Re: [PATCH] sched, fair: Allow a small load imbalance between low utilisation SD_NUMA domains v3

From: Mel Gorman
Date: Tue Jan 07 2020 - 05:16:54 EST

On Tue, Jan 07, 2020 at 10:43:08AM +0100, Vincent Guittot wrote:
> > > > > It's not directly related to the number of CPUs in the node. Are you
> > > > > thinking of busiest->group_weight?
> > > >
> > > > I am, because as it is right now that if condition
> > > > looks like it might never be true for imbalance_pct 115.
> > > >
> > > > Presumably you put that check there for a reason, and
> > > > would like it to trigger when the amount by which a node
> > > > is busy is less than 2 * (imbalance_pct - 100).
> > >
> > >
> > > If three per cent can make any sense in helping determine utilisation
> > > low then the busy load has to meet
> > >
> > > busiest->sum_nr_running < max(3, cpus in the node / 32);
> > >
> >
> > Why 3% and why would the low utilisation cut-off depend on the number of
> But in the same way, why only 6 tasks ? which is the value with
> default imbalance_pct ?

I laid this out in another mail sent based on timing so I would repeat
myself other than to say it's predictable across machines.

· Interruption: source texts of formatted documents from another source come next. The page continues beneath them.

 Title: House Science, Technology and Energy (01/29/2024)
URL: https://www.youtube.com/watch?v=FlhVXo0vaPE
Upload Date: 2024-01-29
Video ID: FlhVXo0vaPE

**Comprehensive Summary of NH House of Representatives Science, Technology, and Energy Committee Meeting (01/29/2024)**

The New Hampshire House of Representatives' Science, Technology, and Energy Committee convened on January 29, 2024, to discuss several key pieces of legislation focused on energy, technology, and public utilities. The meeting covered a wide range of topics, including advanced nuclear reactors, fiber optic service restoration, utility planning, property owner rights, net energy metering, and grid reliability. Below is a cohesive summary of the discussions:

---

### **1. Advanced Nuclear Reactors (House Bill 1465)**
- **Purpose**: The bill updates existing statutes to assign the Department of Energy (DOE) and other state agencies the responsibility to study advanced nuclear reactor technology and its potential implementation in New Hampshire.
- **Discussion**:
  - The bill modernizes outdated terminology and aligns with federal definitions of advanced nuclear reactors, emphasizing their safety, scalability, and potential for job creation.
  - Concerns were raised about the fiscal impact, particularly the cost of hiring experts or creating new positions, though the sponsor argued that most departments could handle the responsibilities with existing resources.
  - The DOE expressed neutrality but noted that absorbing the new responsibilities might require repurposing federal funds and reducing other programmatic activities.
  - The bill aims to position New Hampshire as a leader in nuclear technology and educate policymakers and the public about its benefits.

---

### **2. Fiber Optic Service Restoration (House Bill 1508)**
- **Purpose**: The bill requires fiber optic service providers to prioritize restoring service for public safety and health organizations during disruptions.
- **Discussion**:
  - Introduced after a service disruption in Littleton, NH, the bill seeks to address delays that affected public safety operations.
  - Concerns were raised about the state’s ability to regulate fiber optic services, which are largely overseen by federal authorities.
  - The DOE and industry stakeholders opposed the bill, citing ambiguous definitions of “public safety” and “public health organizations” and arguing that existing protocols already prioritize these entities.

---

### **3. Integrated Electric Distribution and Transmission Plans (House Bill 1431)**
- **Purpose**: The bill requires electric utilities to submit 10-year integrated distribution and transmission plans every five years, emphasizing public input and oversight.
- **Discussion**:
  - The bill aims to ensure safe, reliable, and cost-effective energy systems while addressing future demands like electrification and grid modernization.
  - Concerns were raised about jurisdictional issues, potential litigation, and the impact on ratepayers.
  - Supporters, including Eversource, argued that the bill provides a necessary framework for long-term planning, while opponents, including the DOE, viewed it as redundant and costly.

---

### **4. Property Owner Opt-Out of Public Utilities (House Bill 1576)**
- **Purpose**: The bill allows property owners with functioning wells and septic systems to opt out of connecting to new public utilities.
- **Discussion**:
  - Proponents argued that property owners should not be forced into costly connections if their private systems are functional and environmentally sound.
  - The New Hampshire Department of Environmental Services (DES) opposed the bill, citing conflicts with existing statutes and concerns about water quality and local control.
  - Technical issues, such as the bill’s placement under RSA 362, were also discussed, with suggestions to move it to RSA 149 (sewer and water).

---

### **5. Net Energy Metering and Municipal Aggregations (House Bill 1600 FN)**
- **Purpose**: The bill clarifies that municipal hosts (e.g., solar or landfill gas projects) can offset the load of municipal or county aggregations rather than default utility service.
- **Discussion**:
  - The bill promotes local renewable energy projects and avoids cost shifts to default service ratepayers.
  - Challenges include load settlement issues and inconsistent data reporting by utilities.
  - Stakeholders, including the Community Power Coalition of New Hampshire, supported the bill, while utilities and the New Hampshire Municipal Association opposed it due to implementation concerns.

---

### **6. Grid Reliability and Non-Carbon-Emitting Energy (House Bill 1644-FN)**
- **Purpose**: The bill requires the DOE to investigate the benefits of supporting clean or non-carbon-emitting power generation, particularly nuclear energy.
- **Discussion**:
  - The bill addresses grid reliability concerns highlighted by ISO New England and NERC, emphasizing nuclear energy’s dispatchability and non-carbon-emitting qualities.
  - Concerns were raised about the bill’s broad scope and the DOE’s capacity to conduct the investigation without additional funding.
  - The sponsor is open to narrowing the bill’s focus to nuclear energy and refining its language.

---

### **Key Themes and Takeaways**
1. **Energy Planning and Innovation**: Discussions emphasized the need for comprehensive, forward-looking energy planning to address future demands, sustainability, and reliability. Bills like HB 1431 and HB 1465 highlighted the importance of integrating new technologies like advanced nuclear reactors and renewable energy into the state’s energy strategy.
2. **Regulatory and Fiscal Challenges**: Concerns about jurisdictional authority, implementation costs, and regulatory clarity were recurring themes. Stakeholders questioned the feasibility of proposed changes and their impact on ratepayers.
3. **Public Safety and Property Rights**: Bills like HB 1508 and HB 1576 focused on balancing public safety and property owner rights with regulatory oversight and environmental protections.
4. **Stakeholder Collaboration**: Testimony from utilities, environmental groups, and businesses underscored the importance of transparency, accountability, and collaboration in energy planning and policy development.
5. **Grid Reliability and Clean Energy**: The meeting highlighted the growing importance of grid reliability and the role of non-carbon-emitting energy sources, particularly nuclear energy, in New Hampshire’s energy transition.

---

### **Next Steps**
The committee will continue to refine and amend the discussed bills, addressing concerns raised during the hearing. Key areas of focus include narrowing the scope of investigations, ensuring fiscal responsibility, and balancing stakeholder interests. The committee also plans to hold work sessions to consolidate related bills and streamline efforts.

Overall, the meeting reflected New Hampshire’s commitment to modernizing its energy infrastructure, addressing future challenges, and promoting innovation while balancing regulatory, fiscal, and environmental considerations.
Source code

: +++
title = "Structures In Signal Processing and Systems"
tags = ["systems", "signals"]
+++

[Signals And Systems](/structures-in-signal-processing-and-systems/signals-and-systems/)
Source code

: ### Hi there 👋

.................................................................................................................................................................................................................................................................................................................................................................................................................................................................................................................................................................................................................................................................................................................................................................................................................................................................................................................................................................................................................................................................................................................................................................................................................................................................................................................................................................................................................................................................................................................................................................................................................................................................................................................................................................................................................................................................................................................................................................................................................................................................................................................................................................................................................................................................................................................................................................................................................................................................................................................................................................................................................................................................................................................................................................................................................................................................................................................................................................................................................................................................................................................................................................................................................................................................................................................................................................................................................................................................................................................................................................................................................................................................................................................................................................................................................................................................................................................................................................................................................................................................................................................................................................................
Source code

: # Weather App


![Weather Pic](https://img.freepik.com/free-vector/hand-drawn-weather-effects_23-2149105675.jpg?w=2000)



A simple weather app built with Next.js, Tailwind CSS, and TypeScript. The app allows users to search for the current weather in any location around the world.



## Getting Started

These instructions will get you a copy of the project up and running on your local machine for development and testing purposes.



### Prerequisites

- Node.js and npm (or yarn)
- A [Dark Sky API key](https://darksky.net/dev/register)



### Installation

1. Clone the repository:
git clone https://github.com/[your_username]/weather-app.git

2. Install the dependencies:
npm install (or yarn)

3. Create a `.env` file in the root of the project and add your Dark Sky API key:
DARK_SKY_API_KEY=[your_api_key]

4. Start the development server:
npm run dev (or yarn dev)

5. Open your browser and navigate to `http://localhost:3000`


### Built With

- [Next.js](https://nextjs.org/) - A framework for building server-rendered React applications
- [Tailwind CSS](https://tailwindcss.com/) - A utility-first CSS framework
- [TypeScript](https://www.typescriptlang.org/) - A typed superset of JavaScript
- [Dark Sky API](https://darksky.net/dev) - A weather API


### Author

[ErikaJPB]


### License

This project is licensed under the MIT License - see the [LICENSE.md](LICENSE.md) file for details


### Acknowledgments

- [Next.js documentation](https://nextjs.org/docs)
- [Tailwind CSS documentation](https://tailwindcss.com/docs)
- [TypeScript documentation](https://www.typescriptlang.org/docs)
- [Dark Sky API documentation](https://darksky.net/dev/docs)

> I expect a machine with 128 CPUs to have more bandwidth than a machine
> with only 32 CPUs and as a result to allow more imbalance

I would expect so too with the caveat that there can be more memory
channels within a node so positioning does matter but we can't take
everything into account without creating a convulated mess. Worse, we have
no decent method for estimating bandwidth as it depends on the reference
pattern and scheduler domains do not currently take memory channels into
account. Maybe they should but that's a whole different discussion that
we do not want to get into right now.

> Maybe the number of running tasks (or idle cpus) is not the right
> metrics to choose if we can allow a small degree of imbalance because
> this doesn't take into account it wether the tasks are long running or
> short running ones

I think running tasks at least is the least bad metric. idle CPUs gets
caught up in corner cases with bindings and util_avg can be skewed by
outliers. Running tasks is a sensible starting point until there is a
concrete use case that shows it is unworkable. Lets see what you think of
the other untested patch I posted that takes the group weight and child
domain weight into account.

Mel Gorman